Description of the task: Using the records that follow, copy every line containing the word "softmax".

Material to process:
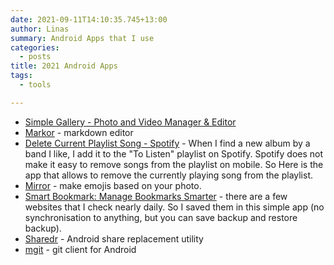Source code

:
 ```yaml
---
date: 2021-09-11T14:10:35.745+13:00
author: Linas
summary: Android Apps that I use
categories:
  - posts
title: 2021 Android Apps
tags:
  - tools

---
```


* [Simple Gallery - Photo and Video Manager & Editor](https://play.google.com/store/apps/details?id=com.simplemobiletools.gallery)
* [Markor](https://play.google.com/store/apps/details?id=net.gsantner.markor) - markdown editor
* [Delete Current Playlist Song - Spotify](https://play.google.com/store/apps/details?id=net.virock.deletecurrentplaylistsong_spotify) - When I find a new album by a band I like, I add it to the "To Listen" playlist on Spotify. Spotify does not make it easy to remove songs from the playlist on mobile. So Here is the app that allows to remove the currently playing song from the playlist.
* [Mirror](https://play.google.com/store/apps/details?id=com.mirrorai.app) - make emojis based on your photo.
* [Smart Bookmark: Manage Bookmarks Smarter](https://play.google.com/store/apps/details?id=com.fangleness.smartbookmark) - there are a few websites that I check nearly daily. So I saved them in this simple app (no synchronisation to anything, but you can save backup and restore backup).
* [Sharedr](https://play.google.com/store/apps/details?id=com.rejh.sharedr) - Android share replacement utility
* [mgit](https://play.google.com/store/apps/details?id=com.manichord.mgit) - git client for Android
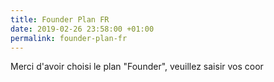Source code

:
 ```yaml
---
title: Founder Plan FR
date: 2019-02-26 23:58:00 +01:00
permalink: founder-plan-fr
---
```


Merci d'avoir choisi le plan "Founder", veuillez saisir vos coor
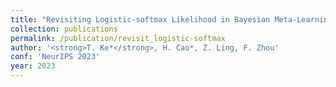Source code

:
 ```yaml
---
title: "Revisiting Logistic-softmax Likelihood in Bayesian Meta-Learning for Few-Shot Classification"
collection: publications
permalink: /publication/revisit_logistic-softmax
author: '<strong>T. Ke*</strong>, H. Cao*, Z. Ling, F. Zhou'
conf: 'NeurIPS 2023'
year: 2023
---
```

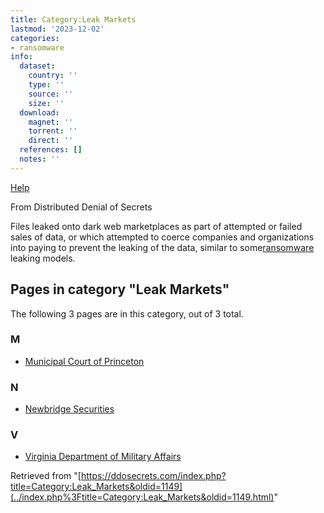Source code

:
 ```yaml
---
title: Category:Leak Markets
lastmod: '2023-12-02'
categories:
- ransomware
info:
  dataset:
    country: ''
    type: ''
    source: ''
    size: ''
  download:
    magnet: ''
    torrent: ''
    direct: ''
  references: []
  notes: ''
---
```




[Help](https://www.mediawiki.org/wiki/Special:MyLanguage/Help:Categories)

From Distributed Denial of Secrets

Files leaked onto dark web marketplaces as part of attempted or failed
sales of data, or which attempted to coerce companies and organizations
into paying to prevent the leaking of the data, similar to
some[ransomware](./Category:Ransomware.html "Category:Ransomware")
leaking models.

## Pages in category "Leak Markets"

The following 3 pages are in this category, out of 3 total.

### M

- [Municipal Court of
Princeton](Municipal_Court_of_Princeton.html "Municipal Court of Princeton")

### N

- [Newbridge
Securities](Newbridge_Securities.html "Newbridge Securities")

### V

- [Virginia Department of Military
Affairs](Virginia_Department_of_Military_Affairs.html "Virginia Department of Military Affairs")

Retrieved from
"[https://ddosecrets.com/index.php?title=Category:Leak_Markets&oldid=1149](../index.php%3Ftitle=Category:Leak_Markets&oldid=1149.html)"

Problem solution:
title: "Revisiting Logistic-softmax Likelihood in Bayesian Meta-Learning for Few-Shot Classification"
permalink: /publication/revisit_logistic-softmax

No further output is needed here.